20220112 email verified

README.md

@@ -85,7 +85,7 @@ Production:
 
 Storage
 -------
-All important data is stored in the databases managed by the `db*` containers. They use Docker volumes which, by default, reside in `/var/lib/docker/volumes/desec-stack_{dbapi_postgres,dblord_mysql,dbmaster_mysql}`.
+All important data is stored in the databases managed by the `db*` containers. They use Docker volumes which, by default, reside in `/var/lib/docker/volumes/desec-stack_{dbapi_postgres,dblord_mysql,dbmaster_postgres}`.
 This is the location you will want to back up. (Be sure to follow standard MySQL/Postgres backup practices, i.e. make sure things are consistent.)
 
 API Versions and Roadmap

api/.dockerignore

@@ -1 +1,2 @@
 venv/
+__pycache__/

api/desecapi/authentication.py

@@ -1,5 +1,5 @@
 import base64
-from datetime import datetime, timezone
+import datetime
 from ipaddress import ip_address
 
 from django.contrib.auth.hashers import PBKDF2PasswordHasher
@@ -161,7 +161,7 @@ def authenticate_credentials(self, context):
         serializer.is_valid(raise_exception=True)
         user = serializer.validated_data['user']
 
-        email_verified = datetime.fromtimestamp(serializer.timestamp, timezone.utc)
+        email_verified = datetime.datetime.fromtimestamp(serializer.timestamp, datetime.timezone.utc)
         user.email_verified = max(user.email_verified or email_verified, email_verified)
         user.save()
 

api/desecapi/management/commands/outreach-email.py

@@ -0,0 +1,63 @@
+import argparse
+import sys
+
+from django.core.exceptions import ImproperlyConfigured
+from django.core.management import BaseCommand
+from django.template import engines
+from django.template.backends.django import DjangoTemplates
+from django.urls import resolve, reverse
+
+from desecapi.models import User
+
+
+def _get_default_template_backend():
+    # Ad-hoc implementation of https://github.com/django/django/pull/15944
+    for backend in engines.all():
+        if isinstance(backend, DjangoTemplates):
+            return backend
+    raise ImproperlyConfigured("No DjangoTemplates backend is configured.")
+
+
+class Command(BaseCommand):
+    help = 'Reach out to users with an email.

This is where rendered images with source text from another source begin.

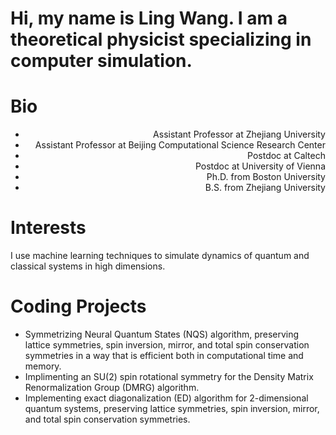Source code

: # Hi, my name is Ling Wang. I am a theoretical physicist specializing in computer simulation.

# Bio
- <div style="text-align: right"> Assistant Professor at Zhejiang University </div>
- <div style="text-align: right"> Assistant Professor at Beijing Computational Science Research Center </div>
- <div style="text-align: right"> Postdoc at Caltech </div>
- <div style="text-align: right"> Postdoc at University of Vienna </div>
- <div style="text-align: right"> Ph.D. from Boston University </div>
- <div style="text-align: right"> B.S. from Zhejiang University </div>

# Interests
I use machine learning techniques to simulate dynamics of quantum and classical systems in high dimensions. 

# Coding Projects
- Symmetrizing Neural Quantum States (NQS) algorithm, preserving lattice symmetries, spin inversion, mirror, and total spin conservation symmetries
  in a way that is efficient both in computational time and memory.
- Implimenting an SU(2) spin rotational symmetry for the Density Matrix Renormalization Group (DMRG) algorithm. 
- Implementing exact diagonalization (ED) algorithm for 2-dimensional quantum systems, preserving lattice symmetries, spin inversion, mirror, and total spin conservation symmetries.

Takes email template on stdin.'
+
+    def add_arguments(self, parser):
+        parser.add_argument('email', nargs='*', help='User(s) to contact, identified by their email addresses. '
+                            'Defaults to everyone with outreach_preference = True.')
+        parser.add_argument('--contentfile', nargs='?', type=argparse.FileType('r'), default=sys.stdin,
+                            help='File to take email content from. Defaults to stdin.')
+        parser.add_argument('--reason', nargs='?', default='change-outreach-preference',
+                            help='Kind of message to send. Choose from reasons given in serializers.py. Defaults to '
+                                 'newsletter with unsubscribe link (reason: change-outreach-preference).')
+        parser.add_argument('--subject', nargs='?', default=None, help='Subject, default according to "reason".')
+
+    def handle(self, *args, **options):
+        reason = options['reason']
+        path = reverse(f'v1:confirm-{reason}', args=['code'])
+        serializer_class = resolve(path).func.cls.serializer_class
+
+        content = options['contentfile'].read().strip()
+        if not content and options['contentfile'].name != '/dev/null':
+            raise RuntimeError('Empty content only allowed from /dev/null')
+
+        try:
+            subject = '[deSEC] ' + options['subject']
+        except TypeError:
+            subject = None
+
+        base_file = f'emails/{reason}/content.txt'
+        template_code = ('{%% extends "%s" %%}' % base_file)
+        if content:
+            template_code += '{% block content %}' + content + '{% endblock %}'
+        template = _get_default_template_backend().from_string(template_code)
+
+        if options['email']:
+            users = User.objects.filter(email__in=options['email'])
+        elif content:
+            users = User.objects.filter(outreach_preference=True)
+        else:
+            raise RuntimeError('To send default content, specify recipients explicitly.')
+
+        for user in users:
+            action = serializer_class.Meta.model(user=user)
+            serializer_class(action).save(subject=subject, template=template)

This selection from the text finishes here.